So this is the post I promised you all a week ago. Things got away from me, sorry!
Like in undergrad, for the most part, our classes are semester-long courses instead of year-long. The only year-long class we had is our legal writing course – Lawyering. So, we’re still working on that. This unit was on Negotiations, so we had to work with a partner to negotiate a deal with another team of lawyers. My class was representing NYU Medical Center, and we were trying to get a deal worked out with a pharmaceutical company. My negotiation was Monday evening, and I think it went pretty well. I was really kind of dreading the experience, but overall I really enjoyed it. I could see myself doing transactional work, assuming that the whole “writing up the actual contract” goes reasonably well. We’re going to have a critique next week, and then we have a debriefing session. There are (as always) some procedural issues with the way the process went, so I’m a little annoyed by that, but overall the whole exercise went pretty smoothly. Our next (and final) unit for the year is “Oral Arguments” where we’ll actually do a moot court, and draft and present our own oral arguments. I’m pretty excited for that.
Like last year, we have three “substantive” classes in addition to Lawyering. This year we have Criminal Law (Crim), The Legislative and Regulatory State (LRS or Leg Reg) and an elective. My elective is International Law (IL). Remember what I said about a two-syllable maximum for course titles? Yeah, that’s still a thing. (I realize LRS is three syllables, but we primarily use that when we’re typing, and Leg Reg when we’re speaking.)
Crim this semester focuses on the “substantive” aspect of Crim law, rather than the “procedural” aspect. This means we’re not going to get into any of the stuff BullCopDaddyElk does (for the most part). No Miranda warnings, nothing about the 4th or 5th amendments. So far, we’re discussing culpability and mens rea – the mental state element of criminal law. The subject matter is interesting, and I’m thoroughly enjoying that. Unfortunately the professor is kind of odd. His teaching style isn’t really my favorite, and it’s a bit on the abrasive side. Hopefully he’ll grow on me, but I doubt it. I’m actually fairly upset about this, in part because at the beginning of the year, we were told that we’d be in another professor’s class. I’d heard her speak and sat in on one of her classes during admitted student’s week last April, and really loved how she taught. I’m planning on taking courses with her over the next two years, though, so that’ll be good.
LRS is basically a course on the legislative branch and statutory interpretation. So far, it’s Scalia v. the world, basically. The subject matter for this class is not really my favorite thing. The teacher is pretty fantastic though. She’s really sweet, and seems to take a real interest in her students, which is something I appreciate. She explains things pretty well, I think, and makes the extremely dull subject matter at least a little entertaining. I was cold called in her class last week, and didn’t understand the question she was asking at all, so she moved on to another student, and then came back to me after that. I was able to answer her follow up questions, and then was able to step in with a response when another of my peers wasn’t sure what was being asked.

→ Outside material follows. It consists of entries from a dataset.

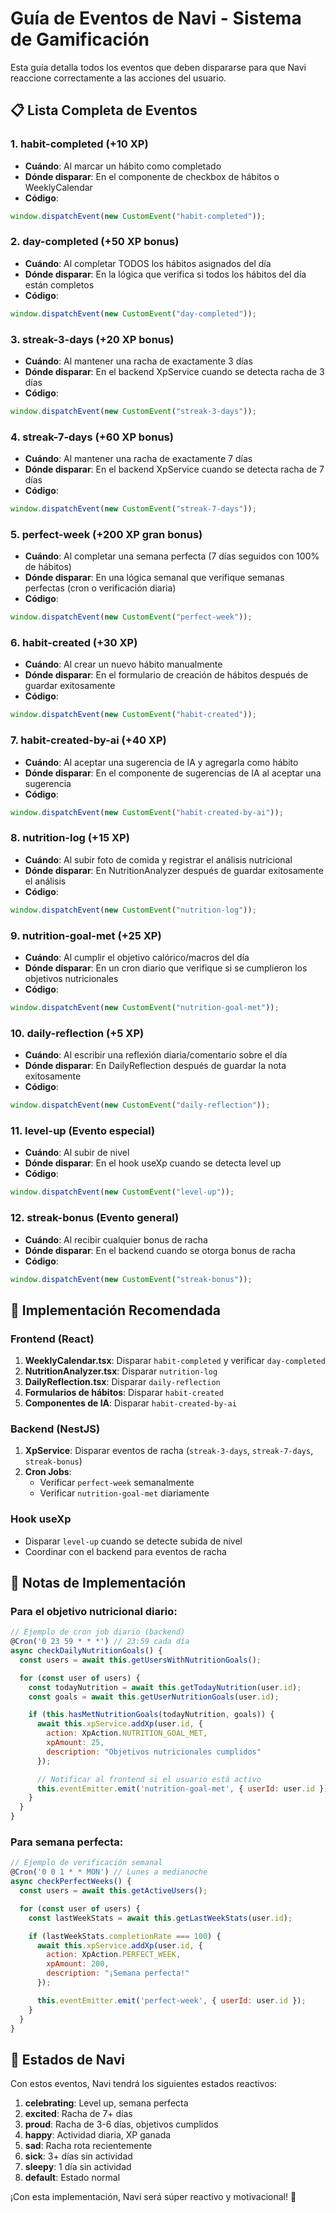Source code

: # Guía de Eventos de Navi - Sistema de Gamificación

Esta guía detalla todos los eventos que deben dispararse para que Navi reaccione correctamente a las acciones del usuario.

## 📋 Lista Completa de Eventos

### 1. **habit-completed** (+10 XP)

- **Cuándo**: Al marcar un hábito como completado
- **Dónde disparar**: En el componente de checkbox de hábitos o WeeklyCalendar
- **Código**:

```javascript
window.dispatchEvent(new CustomEvent("habit-completed"));
```

### 2. **day-completed** (+50 XP bonus)

- **Cuándo**: Al completar TODOS los hábitos asignados del día
- **Dónde disparar**: En la lógica que verifica si todos los hábitos del día están completos
- **Código**:

```javascript
window.dispatchEvent(new CustomEvent("day-completed"));
```

### 3. **streak-3-days** (+20 XP bonus)

- **Cuándo**: Al mantener una racha de exactamente 3 días
- **Dónde disparar**: En el backend XpService cuando se detecta racha de 3 días
- **Código**:

```javascript
window.dispatchEvent(new CustomEvent("streak-3-days"));
```

### 4. **streak-7-days** (+60 XP bonus)

- **Cuándo**: Al mantener una racha de exactamente 7 días
- **Dónde disparar**: En el backend XpService cuando se detecta racha de 7 días
- **Código**:

```javascript
window.dispatchEvent(new CustomEvent("streak-7-days"));
```

### 5. **perfect-week** (+200 XP gran bonus)

- **Cuándo**: Al completar una semana perfecta (7 días seguidos con 100% de hábitos)
- **Dónde disparar**: En una lógica semanal que verifique semanas perfectas (cron o verificación diaria)
- **Código**:

```javascript
window.dispatchEvent(new CustomEvent("perfect-week"));
```

### 6. **habit-created** (+30 XP)

- **Cuándo**: Al crear un nuevo hábito manualmente
- **Dónde disparar**: En el formulario de creación de hábitos después de guardar exitosamente
- **Código**:

```javascript
window.dispatchEvent(new CustomEvent("habit-created"));
```

### 7. **habit-created-by-ai** (+40 XP)

- **Cuándo**: Al aceptar una sugerencia de IA y agregarla como hábito
- **Dónde disparar**: En el componente de sugerencias de IA al aceptar una sugerencia
- **Código**:

```javascript
window.dispatchEvent(new CustomEvent("habit-created-by-ai"));
```

### 8. **nutrition-log** (+15 XP)

- **Cuándo**: Al subir foto de comida y registrar el análisis nutricional
- **Dónde disparar**: En NutritionAnalyzer después de guardar exitosamente el análisis
- **Código**:

```javascript
window.dispatchEvent(new CustomEvent("nutrition-log"));
```

### 9. **nutrition-goal-met** (+25 XP)

- **Cuándo**: Al cumplir el objetivo calórico/macros del día
- **Dónde disparar**: En un cron diario que verifique si se cumplieron los objetivos nutricionales
- **Código**:

```javascript
window.dispatchEvent(new CustomEvent("nutrition-goal-met"));
```

### 10. **daily-reflection** (+5 XP)

- **Cuándo**: Al escribir una reflexión diaria/comentario sobre el día
- **Dónde disparar**: En DailyReflection después de guardar la nota exitosamente
- **Código**:

```javascript
window.dispatchEvent(new CustomEvent("daily-reflection"));
```

### 11. **level-up** (Evento especial)

- **Cuándo**: Al subir de nivel
- **Dónde disparar**: En el hook useXp cuando se detecta level up
- **Código**:

```javascript
window.dispatchEvent(new CustomEvent("level-up"));
```

### 12. **streak-bonus** (Evento general)

- **Cuándo**: Al recibir cualquier bonus de racha
- **Dónde disparar**: En el backend cuando se otorga bonus de racha
- **Código**:

```javascript
window.dispatchEvent(new CustomEvent("streak-bonus"));
```

## 🚀 Implementación Recomendada

### Frontend (React)

1. **WeeklyCalendar.tsx**: Disparar `habit-completed` y verificar `day-completed`
2. **NutritionAnalyzer.tsx**: Disparar `nutrition-log`
3. **DailyReflection.tsx**: Disparar `daily-reflection`
4. **Formularios de hábitos**: Disparar `habit-created`
5. **Componentes de IA**: Disparar `habit-created-by-ai`

### Backend (NestJS)

1. **XpService**: Disparar eventos de racha (`streak-3-days`, `streak-7-days`, `streak-bonus`)
2. **Cron Jobs**:
   - Verificar `perfect-week` semanalmente
   - Verificar `nutrition-goal-met` diariamente

### Hook useXp

- Disparar `level-up` cuando se detecte subida de nivel
- Coordinar con el backend para eventos de racha

## 📝 Notas de Implementación

### Para el objetivo nutricional diario:

```javascript
// Ejemplo de cron job diario (backend)
@Cron('0 23 59 * * *') // 23:59 cada día
async checkDailyNutritionGoals() {
  const users = await this.getUsersWithNutritionGoals();

  for (const user of users) {
    const todayNutrition = await this.getTodayNutrition(user.id);
    const goals = await this.getUserNutritionGoals(user.id);

    if (this.hasMetNutritionGoals(todayNutrition, goals)) {
      await this.xpService.addXp(user.id, {
        action: XpAction.NUTRITION_GOAL_MET,
        xpAmount: 25,
        description: "Objetivos nutricionales cumplidos"
      });

      // Notificar al frontend si el usuario está activo
      this.eventEmitter.emit('nutrition-goal-met', { userId: user.id });
    }
  }
}
```

### Para semana perfecta:

```javascript
// Ejemplo de verificación semanal
@Cron('0 0 1 * * MON') // Lunes a medianoche
async checkPerfectWeeks() {
  const users = await this.getActiveUsers();

  for (const user of users) {
    const lastWeekStats = await this.getLastWeekStats(user.id);

    if (lastWeekStats.completionRate === 100) {
      await this.xpService.addXp(user.id, {
        action: XpAction.PERFECT_WEEK,
        xpAmount: 200,
        description: "¡Semana perfecta!"
      });

      this.eventEmitter.emit('perfect-week', { userId: user.id });
    }
  }
}
```

## 🎯 Estados de Navi

Con estos eventos, Navi tendrá los siguientes estados reactivos:

1. **celebrating**: Level up, semana perfecta
2. **excited**: Racha de 7+ días
3. **proud**: Racha de 3-6 días, objetivos cumplidos
4. **happy**: Actividad diaria, XP ganada
5. **sad**: Racha rota recientemente
6. **sick**: 3+ días sin actividad
7. **sleepy**: 1 día sin actividad
8. **default**: Estado normal

¡Con esta implementación, Navi será súper reactivo y motivacional! 🎉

IL has been interesting too. It’s specifically focused as “International Law for AMERICAN Law Students”. There’s a lot of history that I didn’t know about, but that has been fun to learn about. We started out talking about treaty interpretation (which essentially meant that between LRS, Crim, and IL, every single one of my classes was a civil law/statutory interpretation course – huge change from last semester, when every class was a common law one). We’ve since moved into focusing more on “Customary International Law” which is more like the common law that we did before, with a little twist, in that there aren’t any courts to make precedent. I really like my IL professor. He’s enthusiastic, and has an excellent sense of humor. He doesn’t take himself too seriously, and he looks at IL with a critical eye, while still being optimistic.
This is a ridiculously long post, and instead of making it even longer, I’ll make a separate post about work, networking, the job search process, and extra curricular activities. And maybe a follow up weather post, assuming I haven’t frozen to death yet. (And I’ll actually get these posted this time! Promise!)